__Exercise instructions__.
Scan the entries and tally the lines that include the string "Resources". Reply with the figure alone.

__Exercise input__.
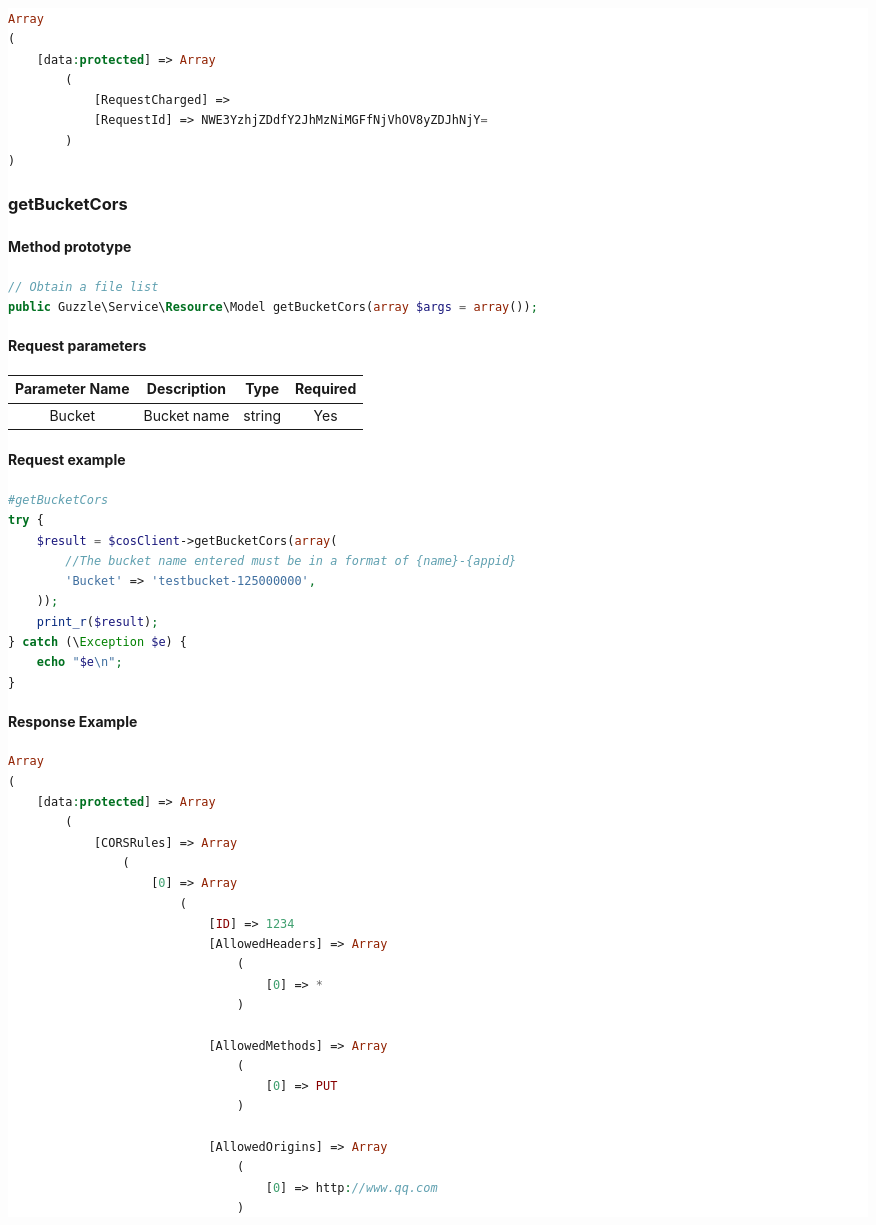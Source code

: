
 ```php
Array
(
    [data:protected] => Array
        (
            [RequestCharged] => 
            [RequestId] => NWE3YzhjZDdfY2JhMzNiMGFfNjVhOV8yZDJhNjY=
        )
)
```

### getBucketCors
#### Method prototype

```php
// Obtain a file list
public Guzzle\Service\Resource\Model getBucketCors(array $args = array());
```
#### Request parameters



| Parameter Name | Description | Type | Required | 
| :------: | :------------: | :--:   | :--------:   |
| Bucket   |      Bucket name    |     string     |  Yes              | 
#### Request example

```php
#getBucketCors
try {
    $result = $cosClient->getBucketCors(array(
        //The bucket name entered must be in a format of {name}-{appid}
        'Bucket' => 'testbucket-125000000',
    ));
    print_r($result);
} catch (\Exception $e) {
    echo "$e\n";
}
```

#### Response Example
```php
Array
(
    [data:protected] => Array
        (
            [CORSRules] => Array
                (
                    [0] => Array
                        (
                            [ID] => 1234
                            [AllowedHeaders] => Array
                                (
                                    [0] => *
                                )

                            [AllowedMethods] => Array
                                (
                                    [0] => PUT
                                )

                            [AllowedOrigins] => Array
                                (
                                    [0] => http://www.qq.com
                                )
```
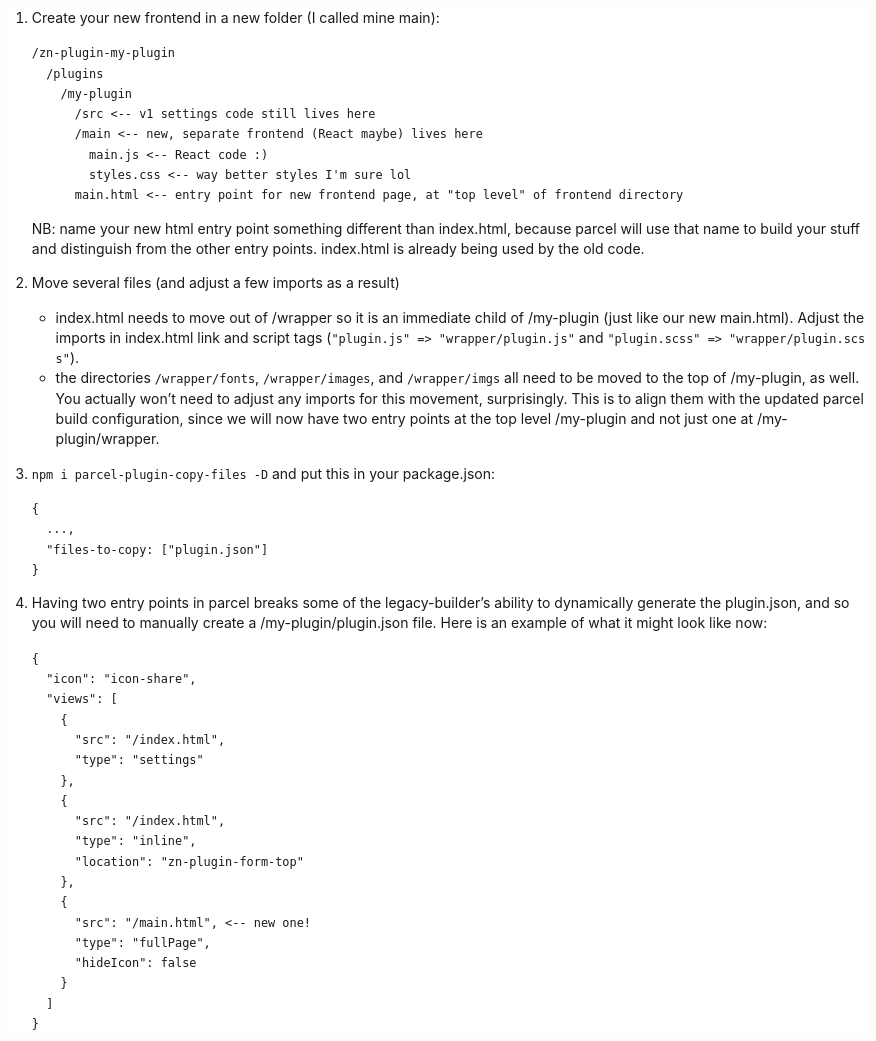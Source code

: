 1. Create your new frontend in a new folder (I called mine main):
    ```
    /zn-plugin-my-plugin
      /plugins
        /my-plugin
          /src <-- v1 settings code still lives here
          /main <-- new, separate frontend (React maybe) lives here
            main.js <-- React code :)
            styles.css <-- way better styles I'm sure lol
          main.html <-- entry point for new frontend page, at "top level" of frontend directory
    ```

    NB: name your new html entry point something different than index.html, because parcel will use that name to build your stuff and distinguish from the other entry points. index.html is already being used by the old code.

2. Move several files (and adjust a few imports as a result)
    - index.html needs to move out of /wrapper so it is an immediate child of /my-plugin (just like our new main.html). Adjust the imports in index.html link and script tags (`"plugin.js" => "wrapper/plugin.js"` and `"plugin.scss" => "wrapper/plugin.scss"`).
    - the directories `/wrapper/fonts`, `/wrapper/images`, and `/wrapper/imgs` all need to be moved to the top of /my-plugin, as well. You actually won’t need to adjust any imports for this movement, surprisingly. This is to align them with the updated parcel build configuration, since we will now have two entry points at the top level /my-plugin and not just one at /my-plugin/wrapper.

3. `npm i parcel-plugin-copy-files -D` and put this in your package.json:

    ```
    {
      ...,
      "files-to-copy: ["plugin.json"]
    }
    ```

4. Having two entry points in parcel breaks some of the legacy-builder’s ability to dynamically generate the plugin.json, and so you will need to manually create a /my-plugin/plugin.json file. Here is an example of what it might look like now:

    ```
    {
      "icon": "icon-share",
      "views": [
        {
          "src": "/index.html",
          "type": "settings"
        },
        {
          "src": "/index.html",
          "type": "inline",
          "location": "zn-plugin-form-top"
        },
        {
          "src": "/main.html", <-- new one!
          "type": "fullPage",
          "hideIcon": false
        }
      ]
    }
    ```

---

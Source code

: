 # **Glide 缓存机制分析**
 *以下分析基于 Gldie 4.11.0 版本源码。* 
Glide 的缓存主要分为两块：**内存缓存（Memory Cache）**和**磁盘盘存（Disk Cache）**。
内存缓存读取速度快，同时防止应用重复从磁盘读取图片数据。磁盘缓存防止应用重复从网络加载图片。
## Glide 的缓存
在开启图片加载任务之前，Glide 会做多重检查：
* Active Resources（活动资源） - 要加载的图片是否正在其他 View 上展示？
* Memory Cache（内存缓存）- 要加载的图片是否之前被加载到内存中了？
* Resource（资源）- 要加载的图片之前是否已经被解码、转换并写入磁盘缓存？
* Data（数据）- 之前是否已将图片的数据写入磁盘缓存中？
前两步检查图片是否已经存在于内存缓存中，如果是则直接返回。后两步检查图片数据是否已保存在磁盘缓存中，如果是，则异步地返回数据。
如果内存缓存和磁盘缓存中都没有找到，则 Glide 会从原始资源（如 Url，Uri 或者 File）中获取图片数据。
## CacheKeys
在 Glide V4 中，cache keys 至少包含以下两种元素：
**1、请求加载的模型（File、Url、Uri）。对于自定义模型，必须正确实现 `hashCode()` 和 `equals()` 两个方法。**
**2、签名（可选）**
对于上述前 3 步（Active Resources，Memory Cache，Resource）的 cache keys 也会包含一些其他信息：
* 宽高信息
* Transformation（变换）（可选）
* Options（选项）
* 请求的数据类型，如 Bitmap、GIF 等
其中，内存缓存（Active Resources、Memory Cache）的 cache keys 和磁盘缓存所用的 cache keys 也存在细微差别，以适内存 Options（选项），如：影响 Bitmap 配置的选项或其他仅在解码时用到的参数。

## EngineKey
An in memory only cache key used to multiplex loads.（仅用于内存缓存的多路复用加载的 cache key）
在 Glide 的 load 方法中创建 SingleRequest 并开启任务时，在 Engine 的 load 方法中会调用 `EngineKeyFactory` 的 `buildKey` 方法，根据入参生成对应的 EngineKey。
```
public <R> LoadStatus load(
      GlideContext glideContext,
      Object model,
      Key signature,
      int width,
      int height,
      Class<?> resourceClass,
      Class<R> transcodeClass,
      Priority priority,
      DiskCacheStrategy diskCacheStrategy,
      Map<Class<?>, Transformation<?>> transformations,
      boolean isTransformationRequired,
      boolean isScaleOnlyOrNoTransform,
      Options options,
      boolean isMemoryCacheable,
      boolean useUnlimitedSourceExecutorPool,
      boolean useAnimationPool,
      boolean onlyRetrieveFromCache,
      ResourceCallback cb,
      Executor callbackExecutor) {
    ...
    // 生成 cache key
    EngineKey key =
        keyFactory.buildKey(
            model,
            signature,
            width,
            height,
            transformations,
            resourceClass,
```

==

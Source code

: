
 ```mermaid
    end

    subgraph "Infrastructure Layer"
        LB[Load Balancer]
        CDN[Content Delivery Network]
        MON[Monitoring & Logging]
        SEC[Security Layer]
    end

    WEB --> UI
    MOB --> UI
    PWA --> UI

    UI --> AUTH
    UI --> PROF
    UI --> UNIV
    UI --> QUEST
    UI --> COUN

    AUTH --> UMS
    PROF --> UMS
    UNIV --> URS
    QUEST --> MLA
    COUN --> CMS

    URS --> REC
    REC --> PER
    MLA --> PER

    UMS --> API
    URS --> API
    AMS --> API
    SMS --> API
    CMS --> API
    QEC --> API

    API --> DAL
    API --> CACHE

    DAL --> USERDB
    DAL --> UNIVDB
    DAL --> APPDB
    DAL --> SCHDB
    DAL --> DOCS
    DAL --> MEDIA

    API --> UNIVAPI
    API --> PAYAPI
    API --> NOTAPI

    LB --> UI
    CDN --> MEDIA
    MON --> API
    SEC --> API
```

__Problem solution__.
3